### Problem to solve
I need the entries printed again word for word, without the images.

### Exercise material

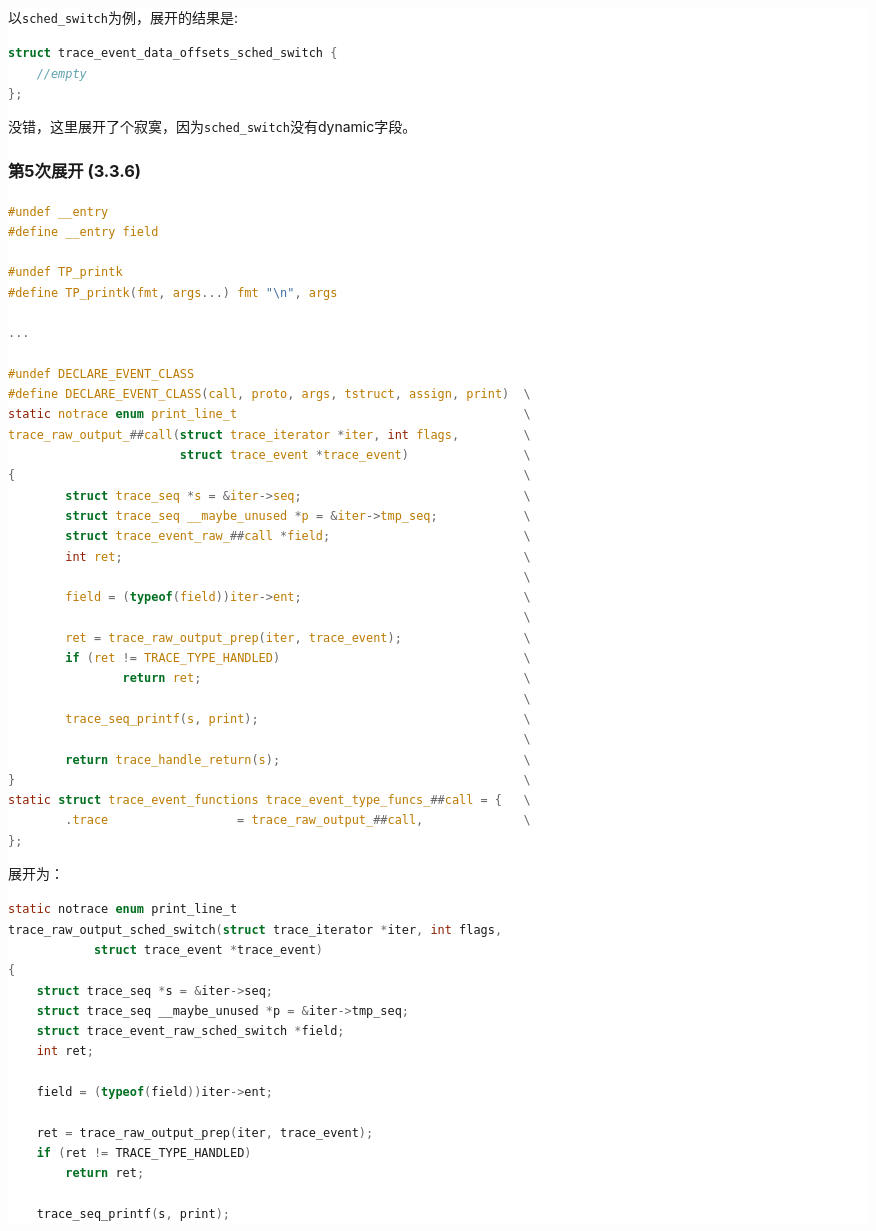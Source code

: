 以`sched_switch`为例，展开的结果是:

```C
struct trace_event_data_offsets_sched_switch {
    //empty
};
```

没错，这里展开了个寂寞，因为`sched_switch`没有dynamic字段。

### 第5次展开 (3.3.6)

```C
#undef __entry
#define __entry field

#undef TP_printk
#define TP_printk(fmt, args...) fmt "\n", args

...

#undef DECLARE_EVENT_CLASS
#define DECLARE_EVENT_CLASS(call, proto, args, tstruct, assign, print)  \
static notrace enum print_line_t                                        \
trace_raw_output_##call(struct trace_iterator *iter, int flags,         \
                        struct trace_event *trace_event)                \
{                                                                       \
        struct trace_seq *s = &iter->seq;                               \
        struct trace_seq __maybe_unused *p = &iter->tmp_seq;            \
        struct trace_event_raw_##call *field;                           \
        int ret;                                                        \
                                                                        \
        field = (typeof(field))iter->ent;                               \
                                                                        \
        ret = trace_raw_output_prep(iter, trace_event);                 \
        if (ret != TRACE_TYPE_HANDLED)                                  \
                return ret;                                             \
                                                                        \
        trace_seq_printf(s, print);                                     \
                                                                        \
        return trace_handle_return(s);                                  \
}                                                                       \
static struct trace_event_functions trace_event_type_funcs_##call = {   \
        .trace                  = trace_raw_output_##call,              \
};
```

展开为：

```C
static notrace enum print_line_t
trace_raw_output_sched_switch(struct trace_iterator *iter, int flags,
            struct trace_event *trace_event)
{
    struct trace_seq *s = &iter->seq;
    struct trace_seq __maybe_unused *p = &iter->tmp_seq;
    struct trace_event_raw_sched_switch *field;
    int ret;

    field = (typeof(field))iter->ent;

    ret = trace_raw_output_prep(iter, trace_event);
    if (ret != TRACE_TYPE_HANDLED)
        return ret;

    trace_seq_printf(s, print);

```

### Answer section
Source code

: 以`sched_switch`为例，展开的结果是:

```C
struct trace_event_data_offsets_sched_switch {
    //empty
};
```

没错，这里展开了个寂寞，因为`sched_switch`没有dynamic字段。

### 第5次展开 (3.3.6)

```C
#undef __entry
#define __entry field

#undef TP_printk
#define TP_printk(fmt, args...) fmt "\n", args

...

#undef DECLARE_EVENT_CLASS
#define DECLARE_EVENT_CLASS(call, proto, args, tstruct, assign, print)  \
static notrace enum print_line_t                                        \
trace_raw_output_##call(struct trace_iterator *iter, int flags,         \
                        struct trace_event *trace_event)                \
{                                                                       \
        struct trace_seq *s = &iter->seq;                               \
        struct trace_seq __maybe_unused *p = &iter->tmp_seq;            \
        struct trace_event_raw_##call *field;                           \
        int ret;                                                        \
                                                                        \
        field = (typeof(field))iter->ent;                               \
                                                                        \
        ret = trace_raw_output_prep(iter, trace_event);                 \
        if (ret != TRACE_TYPE_HANDLED)                                  \
                return ret;                                             \
                                                                        \
        trace_seq_printf(s, print);                                     \
                                                                        \
        return trace_handle_return(s);                                  \
}                                                                       \
static struct trace_event_functions trace_event_type_funcs_##call = {   \
        .trace                  = trace_raw_output_##call,              \
};
```

展开为：

```C
static notrace enum print_line_t
trace_raw_output_sched_switch(struct trace_iterator *iter, int flags,
            struct trace_event *trace_event)
{
    struct trace_seq *s = &iter->seq;
    struct trace_seq __maybe_unused *p = &iter->tmp_seq;
    struct trace_event_raw_sched_switch *field;
    int ret;

    field = (typeof(field))iter->ent;

    ret = trace_raw_output_prep(iter, trace_event);
    if (ret != TRACE_TYPE_HANDLED)
        return ret;

    trace_seq_printf(s, print);

```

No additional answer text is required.